He closes the door of the red pick-up truck, repositions his gun over his shoulder, and sets off into the woods. Despite trying to ease his weight onto the twigs and leaves, toe first then heel, his footfalls snap and crackle and echo through the pre-dawn forest.
A doe lifts her head from foraging, her button-black nose twitching with scent-taking. With noiseless ease, she lopes off, her white tail high. A groundhog stands on the crest of his mound-home squinting into the distance, his forepaws tucked up to his heart, his teddy-bear ears angled forward. He squeaks and retreats inside his burrow. A flock of quibbling sparrows wheels off into the sky. Only the cat remains. She is motionless except for the white tip of her tail.

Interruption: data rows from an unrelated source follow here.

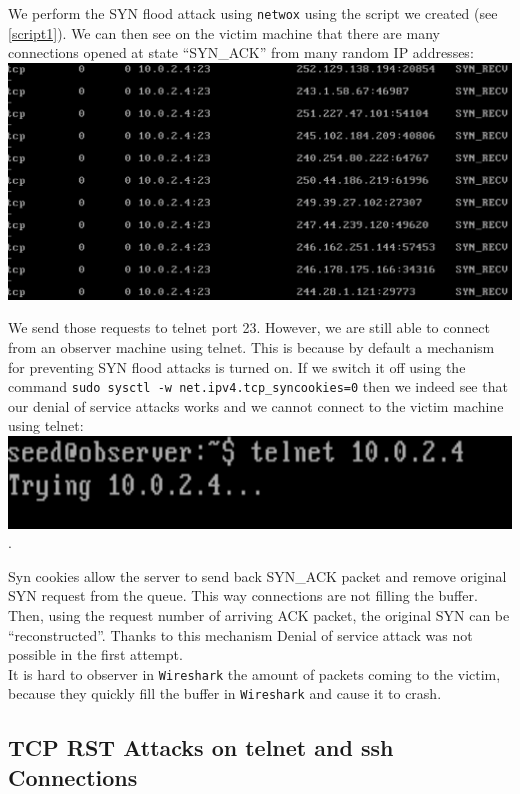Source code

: \documentclass[12pt, a4paper]{article}
\begin{document}
We perform the SYN flood attack using \texttt{netwox} using the script we created (see \ref{script1}). We can then see on the victim machine that there are many connections opened at state ``SYN\_ACK'' from many random IP addresses:\\
\includegraphics[width=.95\textwidth]{gfx/syn-netstat.png}

We send those requests to telnet port 23. However, we are still able to connect from an observer machine using telnet. This is because by default a mechanism for preventing SYN flood attacks is turned on. If we switch it off using the command \texttt{sudo sysctl -w net.ipv4.tcp\_syncookies=0} then we indeed see that our denial of service attacks works and we cannot connect to the victim machine using telnet:\\

\includegraphics[width=.95\textwidth]{gfx/syn-telnet.png}.

Syn cookies allow the server to send back SYN\_ACK packet and remove original SYN request from the queue. This way connections are not filling the buffer. Then, using the request number of arriving ACK packet, the original SYN can be ``reconstructed''. Thanks to this mechanism Denial of service attack was not possible in the first attempt.\\

It is hard to observer in \texttt{Wireshark} the amount of packets coming to the victim, because they quickly fill the buffer in \texttt{Wireshark} and cause it to crash.

\subsection{TCP RST Attacks on telnet and ssh Connections}
\end{document}
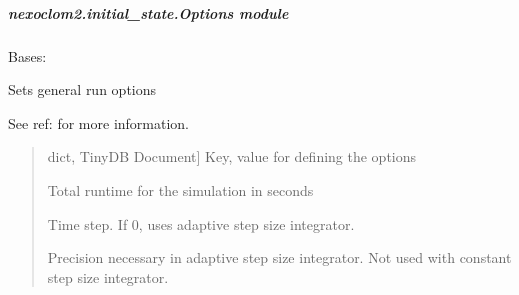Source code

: \documentclass[letterpaper,10pt,english]{sphinxmanual}
\begin{document}
\sphinxstepscope


\subparagraph{nexoclom2.initial\_state.Options module}
\label{\detokenize{nexoclom2/nexoclom2.initial_state.Options:module-nexoclom2.initial_state.Options}}\label{\detokenize{nexoclom2/nexoclom2.initial_state.Options:nexoclom2-initial-state-options-module}}\label{\detokenize{nexoclom2/nexoclom2.initial_state.Options::doc}}

\begin{fulllineitems}
\label{\detokenize{nexoclom2/nexoclom2.initial_state.Options:nexoclom2.initial_state.Options.Options}}
\pysigstartsignatures
\pysiglinewithargsret
{}
{}
{}
\pysigstopsignatures
\sphinxAtStartPar
Bases: {\hyperref[\detokenize{nexoclom2/nexoclom2.initial_state.InputClass:nexoclom2.initial_state.InputClass.InputClass}]{}}

\sphinxAtStartPar
Sets general run options

\sphinxAtStartPar
See ref: for more information.
\begin{quote}\begin{description}
\begin{description}
\sphinxlineitem{\sphinxstylestrong{options}}{[}dict, TinyDB Document{]}
\sphinxAtStartPar
Key, value for defining the options

\end{description}

\begin{description}
\sphinxAtStartPar
Total runtime for the simulation in seconds

\sphinxAtStartPar
Time step. If 0, uses adaptive step size integrator.

\sphinxAtStartPar
Precision necessary in adaptive step size integrator. Not used with
constant step size integrator.


\end{description}
\end{description}
\end{quote}
\end{fulllineitems}
\end{document}

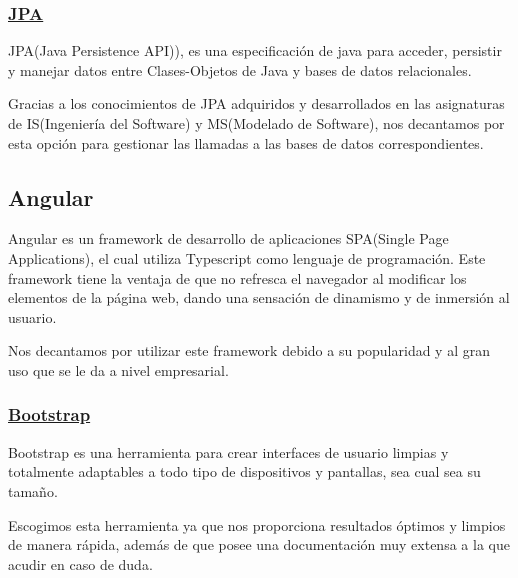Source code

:         \subsubsection{\underline{JPA}}
        JPA(Java Persistence API)), es una especificación de java para acceder, persistir y manejar datos entre Clases-Objetos de Java y bases de datos relacionales\cite{jpa}.
        \newline
        
        Gracias a los conocimientos de JPA adquiridos y desarrollados en las asignaturas de IS(Ingeniería del Software) y MS(Modelado de Software), nos decantamos por esta opción para gestionar las llamadas a las bases de datos correspondientes.
        

     \subsection{Angular}
       Angular es un framework de desarrollo de aplicaciones SPA(Single Page Applications), el cual utiliza Typescript como lenguaje de programación. Este framework tiene la ventaja de que no refresca el navegador al modificar los elementos de la página web, dando una sensación de dinamismo y de inmersión al usuario.
       \newline
       
       Nos decantamos por utilizar este framework debido a su popularidad y al gran uso que se le da a nivel empresarial.

        \subsubsection{\underline{Bootstrap}}
         Bootstrap es una herramienta para crear interfaces de usuario limpias y totalmente adaptables a todo tipo de dispositivos y pantallas, sea cual sea su tamaño\cite{bootstrap}.
         \newline
         
         Escogimos esta herramienta ya que nos proporciona resultados óptimos y limpios de manera rápida, además de que posee una documentación muy extensa a la que acudir en caso de duda\cite{documentationboostrap}.

   
     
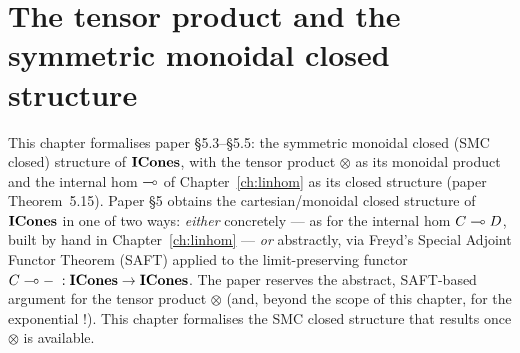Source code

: %
%

\chapter{The tensor product and the symmetric monoidal closed
structure}\label{ch:tensor}

This chapter formalises paper \S5.3--\S5.5: the symmetric monoidal
closed (SMC closed) structure of $\ICones$, with the tensor product
$\otimes$ as its monoidal product and the internal hom $\lin$ of
Chapter~\ref{ch:linhom} as its closed structure (paper
Theorem~5.15). Paper \S5 obtains the cartesian/monoidal closed
structure of $\ICones$ in one of two ways: \emph{either} concretely
--- as for the internal hom $C \lin D$, built by hand in
Chapter~\ref{ch:linhom} --- \emph{or} abstractly, via Freyd's Special
Adjoint Functor Theorem (SAFT) applied to the limit-preserving functor
$C \lin -\;: \ICones \to \ICones$. The paper reserves the abstract,
SAFT-based argument for the tensor product $\otimes$ (and, beyond the
scope of this chapter, for the exponential $\mathord{!}$). This
chapter formalises the SMC closed structure that results once
$\otimes$ is available.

The hunter walks on, pausing from time to time, looking around, then moving on. The cat follows, unnoticed, at a distance.
When the sun has climbed well above the horizon, the hunter sits down on a large, sunny rock. He opens a thermos of steaming coffee, crinkles flat the wax paper covering his sandwich, and munches thoughtfully, his head angled to the side. Sun-warmed and drowsy, his shoulders relax and he closes his eyes.
The cats comes closer, soundlessly. She sits a few feet in front of him and looks up. The hunter opens his eyes and startles, then feels foolish. He mutters something about cats—he’s never liked cats. He glares at the cat and looks into her gold eyes. She holds his gaze evenly. He sighs, then he breaks off a small piece of cheese from his sandwich and tosses it on the ground. The cat eats it and looks up expectantly. The man breaks off a larger piece and holds it out to her. She gracefully leaps onto the rock, and with one paw on the hunter’s leg, she gingerly takes the cheese from his hand. The hunter slides his broad palm down her back, then offers her the rest of his sandwich.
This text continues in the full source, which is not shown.